Billy Bulmer

Personal information
- Full name: Sir James William Bulmer
- Born: 8 August 1881 Halifax, England
- Died: 26 June 1936 (aged 54) Bradford, England

Playing information
- Position: Forward
Club
| Years | Team | Pld | T | G | FG | P |
| 1901–07 | Halifax | 137 | 9 | 1 | 0 | 29 |
Representative
| Years | Team | Pld | T | G | FG | P |
| 1902–03 | Yorkshire | 4 | 0 | 0 | 0 | 0 |
| 1904 | England | 1 | 0 | 0 | 0 | 0 |
- Source:

= Billy Bulmer =

England international rugby league footballer and public servant

Sir James William Bulmer (8 August 1881 – 26 June 1936) was an English public servant and professional rugby league footballer. He played rugby league in the 1900s for Halifax as a forward and represented England in the first ever international rugby league game in 1904. During World War I, served on the Wool Textile Control Board and the Wool Statistical Committee. Bulmer was knighted in 1922 as recognition for his public services.

==Rugby career==
Born in Halifax, West Riding of Yorkshire, Bulmer signed for Halifax in 1901 and played in two Challenge Cup finals for the club.
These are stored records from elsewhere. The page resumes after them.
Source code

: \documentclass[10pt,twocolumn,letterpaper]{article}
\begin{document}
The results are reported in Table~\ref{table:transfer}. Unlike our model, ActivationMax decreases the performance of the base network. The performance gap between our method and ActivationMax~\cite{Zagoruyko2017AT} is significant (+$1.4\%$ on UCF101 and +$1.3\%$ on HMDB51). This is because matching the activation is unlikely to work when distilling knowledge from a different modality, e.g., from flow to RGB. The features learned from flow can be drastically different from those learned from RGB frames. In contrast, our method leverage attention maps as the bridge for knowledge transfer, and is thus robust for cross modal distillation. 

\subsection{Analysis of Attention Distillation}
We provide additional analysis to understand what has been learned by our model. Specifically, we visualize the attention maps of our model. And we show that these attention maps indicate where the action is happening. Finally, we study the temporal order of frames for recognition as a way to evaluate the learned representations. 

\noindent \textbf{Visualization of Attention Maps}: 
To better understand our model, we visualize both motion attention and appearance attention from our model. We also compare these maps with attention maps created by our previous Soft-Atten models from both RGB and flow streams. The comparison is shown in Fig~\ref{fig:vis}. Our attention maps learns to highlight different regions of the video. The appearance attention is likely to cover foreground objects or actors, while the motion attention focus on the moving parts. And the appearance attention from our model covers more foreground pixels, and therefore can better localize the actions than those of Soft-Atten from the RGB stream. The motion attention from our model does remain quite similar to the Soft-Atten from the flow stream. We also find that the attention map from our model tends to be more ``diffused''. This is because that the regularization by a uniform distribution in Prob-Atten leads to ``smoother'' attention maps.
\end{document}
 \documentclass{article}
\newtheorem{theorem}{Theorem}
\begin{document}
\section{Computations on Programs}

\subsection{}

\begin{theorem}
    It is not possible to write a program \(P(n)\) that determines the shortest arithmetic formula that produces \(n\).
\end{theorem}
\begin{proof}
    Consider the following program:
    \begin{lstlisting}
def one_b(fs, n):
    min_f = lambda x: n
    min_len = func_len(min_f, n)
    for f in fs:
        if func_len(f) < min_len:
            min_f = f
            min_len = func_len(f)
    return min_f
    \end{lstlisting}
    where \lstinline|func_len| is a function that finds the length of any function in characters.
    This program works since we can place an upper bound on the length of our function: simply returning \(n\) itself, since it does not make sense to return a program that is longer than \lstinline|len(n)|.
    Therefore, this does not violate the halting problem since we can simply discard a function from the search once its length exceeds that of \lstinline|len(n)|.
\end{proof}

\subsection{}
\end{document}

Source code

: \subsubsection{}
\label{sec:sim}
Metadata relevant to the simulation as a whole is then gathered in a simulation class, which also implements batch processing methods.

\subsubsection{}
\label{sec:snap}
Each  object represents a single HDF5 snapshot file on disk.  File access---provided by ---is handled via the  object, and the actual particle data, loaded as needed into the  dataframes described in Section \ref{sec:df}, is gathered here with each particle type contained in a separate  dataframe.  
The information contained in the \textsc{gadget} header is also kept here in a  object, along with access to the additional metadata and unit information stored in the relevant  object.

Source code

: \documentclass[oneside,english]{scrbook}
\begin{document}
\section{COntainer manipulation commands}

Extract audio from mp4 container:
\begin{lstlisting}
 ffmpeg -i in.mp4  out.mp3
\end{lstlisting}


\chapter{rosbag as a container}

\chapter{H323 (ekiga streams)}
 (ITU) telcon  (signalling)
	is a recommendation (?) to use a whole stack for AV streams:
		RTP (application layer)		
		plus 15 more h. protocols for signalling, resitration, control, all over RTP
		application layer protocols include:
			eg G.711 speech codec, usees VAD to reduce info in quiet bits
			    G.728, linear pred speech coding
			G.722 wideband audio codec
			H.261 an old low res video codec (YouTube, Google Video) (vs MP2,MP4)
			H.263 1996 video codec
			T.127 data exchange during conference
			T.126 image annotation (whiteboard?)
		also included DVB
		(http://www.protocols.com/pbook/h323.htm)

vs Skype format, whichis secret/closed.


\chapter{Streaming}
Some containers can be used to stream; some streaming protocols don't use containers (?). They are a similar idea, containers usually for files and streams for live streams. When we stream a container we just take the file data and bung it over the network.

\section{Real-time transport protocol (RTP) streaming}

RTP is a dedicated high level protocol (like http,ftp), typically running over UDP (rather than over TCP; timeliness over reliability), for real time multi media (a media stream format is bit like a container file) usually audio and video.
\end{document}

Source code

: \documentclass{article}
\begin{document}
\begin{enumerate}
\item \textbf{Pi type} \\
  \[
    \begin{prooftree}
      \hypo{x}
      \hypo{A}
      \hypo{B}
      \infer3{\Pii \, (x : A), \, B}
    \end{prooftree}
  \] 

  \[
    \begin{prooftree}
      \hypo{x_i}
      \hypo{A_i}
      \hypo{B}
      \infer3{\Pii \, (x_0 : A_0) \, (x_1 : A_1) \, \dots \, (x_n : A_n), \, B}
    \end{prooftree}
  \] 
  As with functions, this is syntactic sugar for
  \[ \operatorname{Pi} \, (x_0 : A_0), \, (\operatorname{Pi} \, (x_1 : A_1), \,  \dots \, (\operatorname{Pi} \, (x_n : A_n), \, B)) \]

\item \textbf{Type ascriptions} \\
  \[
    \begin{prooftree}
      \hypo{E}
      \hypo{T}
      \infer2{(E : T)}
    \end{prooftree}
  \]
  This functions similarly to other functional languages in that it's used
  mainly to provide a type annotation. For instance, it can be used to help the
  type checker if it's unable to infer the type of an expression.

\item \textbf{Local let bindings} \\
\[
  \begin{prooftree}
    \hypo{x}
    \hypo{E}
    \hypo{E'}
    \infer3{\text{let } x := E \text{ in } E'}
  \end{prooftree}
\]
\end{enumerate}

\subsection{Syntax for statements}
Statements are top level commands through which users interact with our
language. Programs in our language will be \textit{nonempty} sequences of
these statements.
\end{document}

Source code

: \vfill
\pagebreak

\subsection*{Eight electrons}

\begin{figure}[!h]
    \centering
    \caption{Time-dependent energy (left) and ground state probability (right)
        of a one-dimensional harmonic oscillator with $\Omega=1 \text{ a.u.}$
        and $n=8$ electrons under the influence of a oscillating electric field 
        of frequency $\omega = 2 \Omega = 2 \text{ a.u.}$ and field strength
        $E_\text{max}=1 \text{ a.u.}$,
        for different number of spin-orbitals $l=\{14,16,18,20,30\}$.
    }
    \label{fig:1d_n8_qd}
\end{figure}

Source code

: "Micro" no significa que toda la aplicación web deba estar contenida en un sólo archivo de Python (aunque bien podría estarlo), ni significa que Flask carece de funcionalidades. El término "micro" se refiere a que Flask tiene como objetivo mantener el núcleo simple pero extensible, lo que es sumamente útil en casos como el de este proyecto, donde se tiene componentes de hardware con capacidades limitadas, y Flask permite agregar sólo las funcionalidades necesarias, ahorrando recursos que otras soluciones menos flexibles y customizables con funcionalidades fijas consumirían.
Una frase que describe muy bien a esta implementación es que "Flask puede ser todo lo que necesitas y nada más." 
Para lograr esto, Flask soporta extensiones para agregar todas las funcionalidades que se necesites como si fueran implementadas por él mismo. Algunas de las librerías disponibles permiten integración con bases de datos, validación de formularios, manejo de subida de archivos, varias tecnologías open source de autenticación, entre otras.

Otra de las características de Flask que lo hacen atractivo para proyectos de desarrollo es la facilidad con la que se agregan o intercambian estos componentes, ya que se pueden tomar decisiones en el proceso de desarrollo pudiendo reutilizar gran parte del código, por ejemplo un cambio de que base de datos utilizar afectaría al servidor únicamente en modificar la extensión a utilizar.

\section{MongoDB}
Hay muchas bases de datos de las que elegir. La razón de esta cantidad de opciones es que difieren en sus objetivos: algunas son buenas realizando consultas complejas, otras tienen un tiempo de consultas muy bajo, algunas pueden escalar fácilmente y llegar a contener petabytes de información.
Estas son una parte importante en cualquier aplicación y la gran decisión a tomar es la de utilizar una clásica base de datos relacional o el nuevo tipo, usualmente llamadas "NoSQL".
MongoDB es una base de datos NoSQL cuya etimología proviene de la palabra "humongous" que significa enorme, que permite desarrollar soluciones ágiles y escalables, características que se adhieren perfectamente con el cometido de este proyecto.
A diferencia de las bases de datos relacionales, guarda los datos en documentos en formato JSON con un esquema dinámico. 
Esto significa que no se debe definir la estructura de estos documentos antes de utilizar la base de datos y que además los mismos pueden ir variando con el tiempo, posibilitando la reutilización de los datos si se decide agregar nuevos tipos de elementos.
The first was in Halifax's 7–0 victory over Salford in the 1902–03 Challenge Cup Final at Headingley Rugby Stadium, Leeds on Saturday 25 April 1903, in front of a crowd of 32,507. The following year he played in the 8–3 victory over Warrington in the 1903–04 Challenge Cup Final at The Willows, Salford on Saturday 30 April 1904, in front of a crowd of 17,041.

In 1902 he was selected to play for Yorkshire in the County Championship and played one match in the 1902–03 season and a further three in the 1903–04 season.

During the 1904–05 season he captained Halifax before retiring from the game in 1907.

===International honours===
Billy Bulmer won a cap for England in the 3–9 defeat by Other Nationalities at Central Park, Wigan on Tuesday 5 April 1904, in the first ever international rugby league match.

==Business career==
Leaving school aged 10, Bulmer trained as a joiner and in 1903 purchased the joinery business of his employer, T. S. Dodd, on Dodd's retirement. Bulmer specialised in building cinemas and skating rinks. In 1912 he branched into the textile business, establishing a worsted spinning mill in Halifax and later owned several mills and warehouses in the Halifax and Bradford areas. During the First World War his mills were producing 1 million yards of khaki cloth for the British army, every 10 weeks.

Bulmer was chosen to serve on the Wool Textile Control Board, and the Wool Statistical Committee. Bulmer was knighted in 1922 as recognition for his public services.

Bulmer was also involved in the production of artificial silk, founding the Bulmer Rayon Artificial Silk Company in 1924 and when it was amalgamated into the British Acetate Silk Corporation, he became managing director.

In 1931 Bulmer resigned from Smith Bulmer & Co, the firm that he started in 1913 and in 1932 was adjudged bankrupt after the failure of the rayon business. After his discharge from bankruptcy in 1933 Bulmer became managing director of Bulmer and Lumb, the company he had purchased in 1931.

==Personal life==
Bulmer married Florence Lumb in 1911 and they had three children, one of whom William Peter Bulmer, later became managing director of Bulmer & Lumb. Bulmer was a supporter of the Liberals and was President of the Yorkshire National Liberal Association. Once reputed to have been a millionaire, Bulmer left just £155 in his estate.